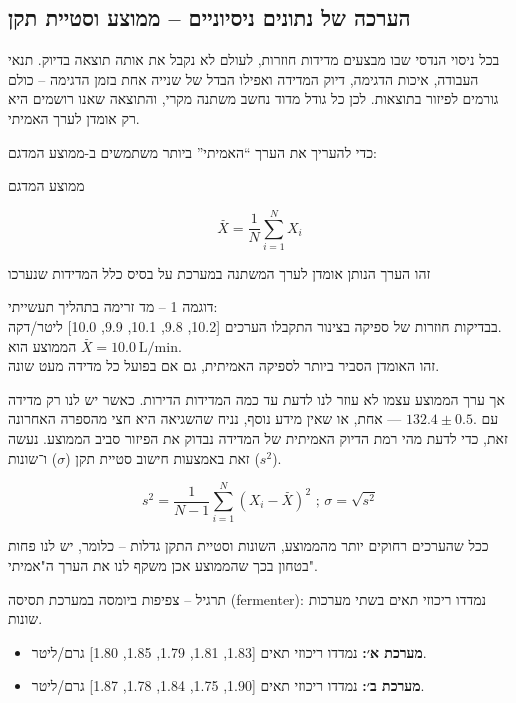 \documentclass[
  hebrew,
  letterpaper,
  DIV=11,
  numbers=noendperiod]{scrreprt}
\providecommand{\tightlist}{%
  \setlength{\itemsep}{0pt}\setlength{\parskip}{0pt}}
\begin{document}
\subsection{\texorpdfstring{{הערכה של נתונים ניסיוניים -- ממוצע וסטיית
תקן}}{הערכה של נתונים ניסיוניים -- ממוצע וסטיית תקן}}\label{ux5d4ux5e2ux5e8ux5dbux5d4-ux5e9ux5dc-ux5e0ux5eaux5d5ux5e0ux5d9ux5dd-ux5e0ux5d9ux5e1ux5d9ux5d5ux5e0ux5d9ux5d9ux5dd-ux5deux5deux5d5ux5e6ux5e2-ux5d5ux5e1ux5d8ux5d9ux5d9ux5ea-ux5eaux5e7ux5df}

{בכל ניסוי הנדסי שבו מבצעים מדידות חוזרות, לעולם לא נקבל את אותה תוצאה
בדיוק. תנאי העבודה, איכות הדגימה, דיוק המדידה ואפילו הבדל של שנייה אחת
בזמן הדגימה -- כולם גורמים לפיזור בתוצאות. לכן כל גודל מדוד נחשב {משתנה
מקרי}}, {והתוצאה שאנו רושמים היא רק {אומדן} לערך האמיתי}.

{כדי להעריך את הערך ``האמיתי'' ביותר משתמשים ב-{ממוצע המדגם}}:

{{ממוצע המדגם}}

\[\overset{ˉ}{X} = \frac{1}{N}\sum_{i = 1}^{N}X_{i}\]

{זהו הערך הנותן אומדן לערך המשתנה במערכת על בסיס כלל המדידות שנערכו}

{{דוגמה 1 -- מד זרימה בתהליך תעשייתי}:}\\
{בבדיקות חוזרות של ספיקה בצינור התקבלו הערכים {[}10.2, 9.8, 10.1, 9.9,
10.0{]} ליטר/דקה}.\\
{הממוצע הוא} \(\overset{ˉ}{X} = 10.0\text{ L/min}\).\\
{זהו האומדן הסביר ביותר לספיקה האמיתית, גם אם בפועל כל מדידה מעט שונה}.

אך ערך הממוצע עצמו לא עוזר לנו לדעת עד כמה המדידות הדירות. כאשר יש לנו
רק מדידה אחת, או שאין מידע נוסף, נניח שהשגיאה היא חצי מהספרה האחרונה ---
‎\(132.4 \pm 0.5\)‎. עם זאת, כדי לדעת מהי רמת הדיוק האמיתית של המדידה
נבדוק את הפיזור סביב הממוצע. נעשה זאת באמצעות חישוב סטיית תקן
(\(\sigma\)) ו־שונות (\(s^2\)).

\[s^{2} = \frac{1}{N - 1}\sum_{i = 1}^{N}{(X_{i} - \overset{ˉ}{X})^{2}}\text{     ;      }\sigma = \sqrt{s^{2}}\]

{ככל שהערכים רחוקים יותר מהממוצע, השונות וסטיית התקן גדלות -- כלומר, יש
לנו פחות בטחון בכך שהממוצע אכן משקף לנו את הערך ה"אמיתי".}

תרגיל -- צפיפות ביומסה במערכת תסיסה (fermenter): נמדדו ריכוזי תאים בשתי
מערכות שונות.

\begin{itemize}
\tightlist
\item
  \textbf{מערכת א׳:} נמדדו ריכוזי תאים {[}1.83, 1.81, 1.79, 1.85,
  1.80{]} גרם/ליטר.\\
\item
  \textbf{מערכת ב׳:} נמדדו ריכוזי תאים {[}1.90, 1.75, 1.84, 1.78,
  1.87{]} גרם/ליטר.
\end{itemize}
\end{document}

*-*-*

» Problem statement:
Pick out each line above that includes "הערך" and show it.

» Finished task:
{כדי להעריך את הערך ``האמיתי'' ביותר משתמשים ב-{ממוצע המדגם}}:
{זהו הערך הנותן אומדן לערך המשתנה במערכת על בסיס כלל המדידות שנערכו}
לנו פחות בטחון בכך שהממוצע אכן משקף לנו את הערך ה"אמיתי".}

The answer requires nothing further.